*Required action:* Search the material below for the word "rights" and copy every line in which it occurs.

*Records to process:*

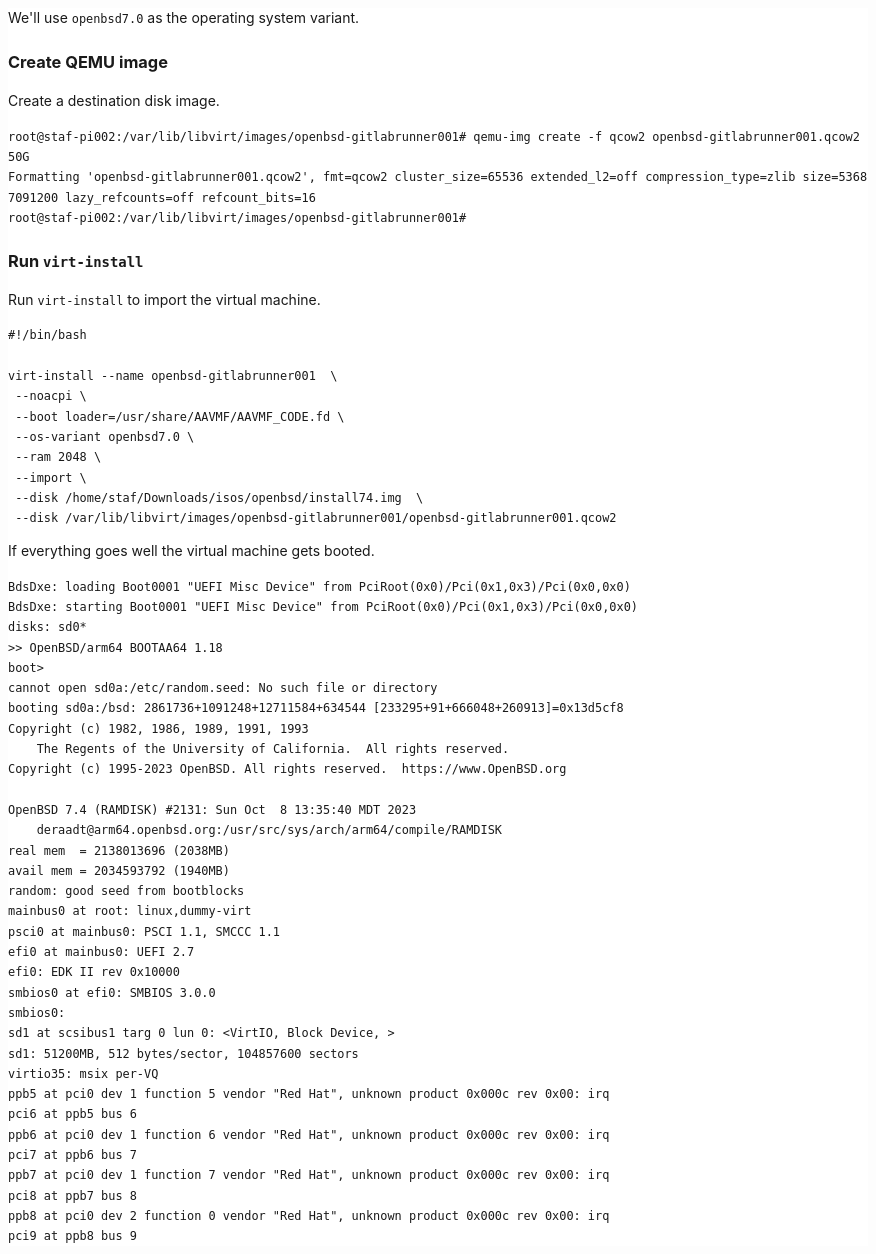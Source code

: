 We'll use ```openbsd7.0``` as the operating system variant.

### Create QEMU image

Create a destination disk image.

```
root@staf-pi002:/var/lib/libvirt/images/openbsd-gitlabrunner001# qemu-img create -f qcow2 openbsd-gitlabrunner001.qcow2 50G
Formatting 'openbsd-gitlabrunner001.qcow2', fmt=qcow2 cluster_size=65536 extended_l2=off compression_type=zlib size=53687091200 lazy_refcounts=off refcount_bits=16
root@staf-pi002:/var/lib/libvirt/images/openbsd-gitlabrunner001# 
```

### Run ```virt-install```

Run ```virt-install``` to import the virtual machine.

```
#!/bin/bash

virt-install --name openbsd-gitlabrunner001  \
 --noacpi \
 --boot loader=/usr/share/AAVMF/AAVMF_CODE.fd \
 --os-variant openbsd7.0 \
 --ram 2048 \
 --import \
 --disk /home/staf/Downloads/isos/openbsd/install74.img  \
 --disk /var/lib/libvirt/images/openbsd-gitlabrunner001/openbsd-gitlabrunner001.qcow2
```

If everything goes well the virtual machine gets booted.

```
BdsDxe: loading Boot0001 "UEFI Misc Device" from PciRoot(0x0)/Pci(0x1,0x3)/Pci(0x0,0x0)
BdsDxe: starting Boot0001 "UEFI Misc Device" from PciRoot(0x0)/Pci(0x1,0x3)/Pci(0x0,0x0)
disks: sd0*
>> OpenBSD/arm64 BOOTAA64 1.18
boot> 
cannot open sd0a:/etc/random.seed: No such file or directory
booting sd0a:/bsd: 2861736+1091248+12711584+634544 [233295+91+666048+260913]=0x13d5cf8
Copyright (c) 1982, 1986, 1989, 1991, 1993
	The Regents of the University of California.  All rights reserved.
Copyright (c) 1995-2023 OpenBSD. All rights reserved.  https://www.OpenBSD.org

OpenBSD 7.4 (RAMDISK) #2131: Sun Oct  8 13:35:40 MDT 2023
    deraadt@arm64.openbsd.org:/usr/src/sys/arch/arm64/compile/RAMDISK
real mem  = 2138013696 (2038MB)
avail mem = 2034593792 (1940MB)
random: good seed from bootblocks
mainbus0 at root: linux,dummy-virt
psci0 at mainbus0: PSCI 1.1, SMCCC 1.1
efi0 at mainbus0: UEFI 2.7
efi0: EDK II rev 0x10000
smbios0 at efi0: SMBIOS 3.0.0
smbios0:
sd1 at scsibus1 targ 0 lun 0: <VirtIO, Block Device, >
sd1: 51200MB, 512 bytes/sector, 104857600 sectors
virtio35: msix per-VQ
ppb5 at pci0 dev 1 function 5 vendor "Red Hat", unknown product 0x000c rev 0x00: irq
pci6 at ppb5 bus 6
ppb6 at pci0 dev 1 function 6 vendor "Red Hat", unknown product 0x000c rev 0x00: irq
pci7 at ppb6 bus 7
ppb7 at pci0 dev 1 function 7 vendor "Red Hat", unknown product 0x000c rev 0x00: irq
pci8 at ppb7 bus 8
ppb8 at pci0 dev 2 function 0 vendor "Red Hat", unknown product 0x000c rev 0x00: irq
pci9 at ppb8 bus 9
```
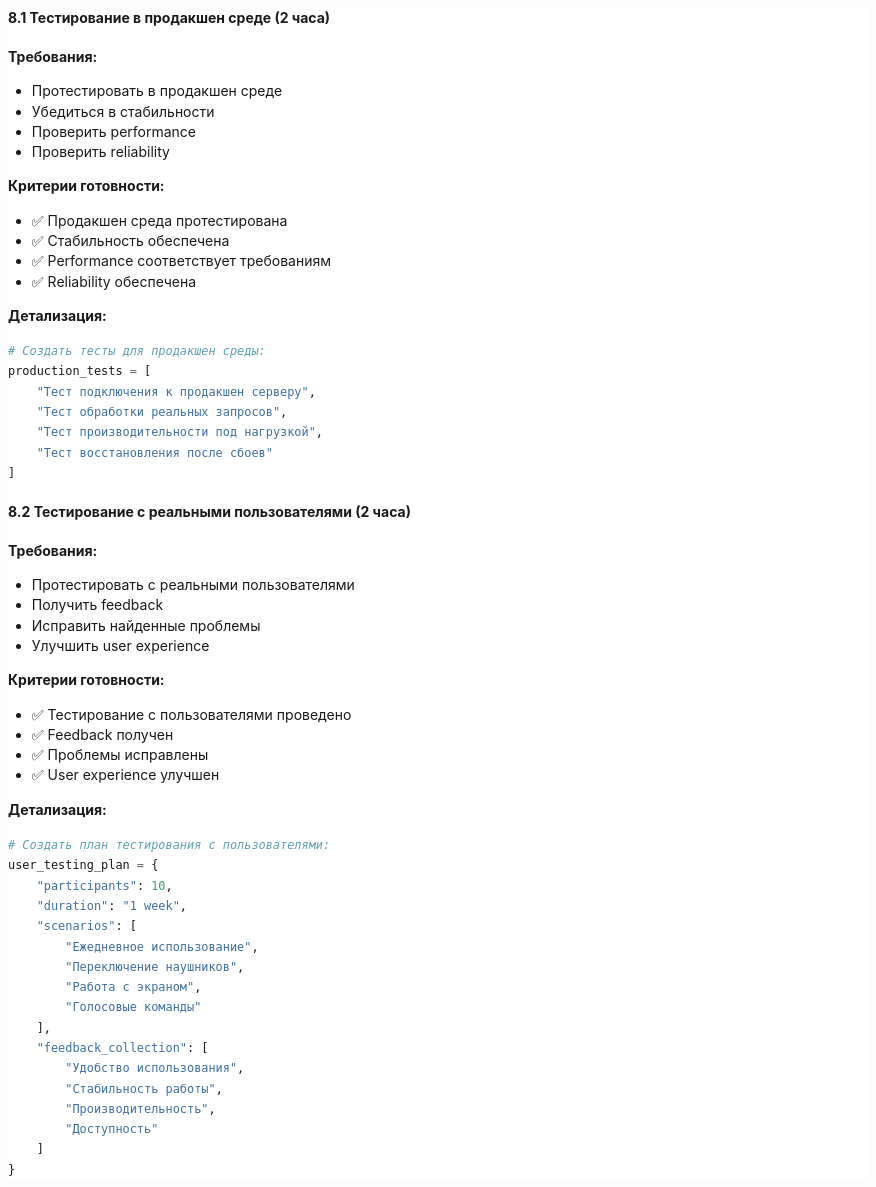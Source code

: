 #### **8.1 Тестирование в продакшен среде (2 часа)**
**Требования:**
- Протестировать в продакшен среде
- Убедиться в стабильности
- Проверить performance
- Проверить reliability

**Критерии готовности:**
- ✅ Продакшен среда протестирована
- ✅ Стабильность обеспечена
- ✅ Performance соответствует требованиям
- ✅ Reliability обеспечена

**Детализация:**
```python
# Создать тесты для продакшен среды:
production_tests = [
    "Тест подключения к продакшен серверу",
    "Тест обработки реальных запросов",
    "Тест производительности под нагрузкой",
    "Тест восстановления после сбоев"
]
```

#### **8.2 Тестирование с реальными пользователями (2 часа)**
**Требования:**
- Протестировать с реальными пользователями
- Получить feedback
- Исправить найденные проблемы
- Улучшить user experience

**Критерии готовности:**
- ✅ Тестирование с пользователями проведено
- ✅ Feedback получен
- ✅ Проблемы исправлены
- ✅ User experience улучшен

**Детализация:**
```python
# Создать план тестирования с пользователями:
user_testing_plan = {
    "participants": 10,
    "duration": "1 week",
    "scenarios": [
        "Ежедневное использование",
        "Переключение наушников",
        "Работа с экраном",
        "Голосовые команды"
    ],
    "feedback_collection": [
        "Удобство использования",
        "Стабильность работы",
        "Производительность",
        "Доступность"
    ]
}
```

*Expected answer:*
	The Regents of the University of California.  All rights reserved.
Copyright (c) 1995-2023 OpenBSD. All rights reserved.  https://www.OpenBSD.org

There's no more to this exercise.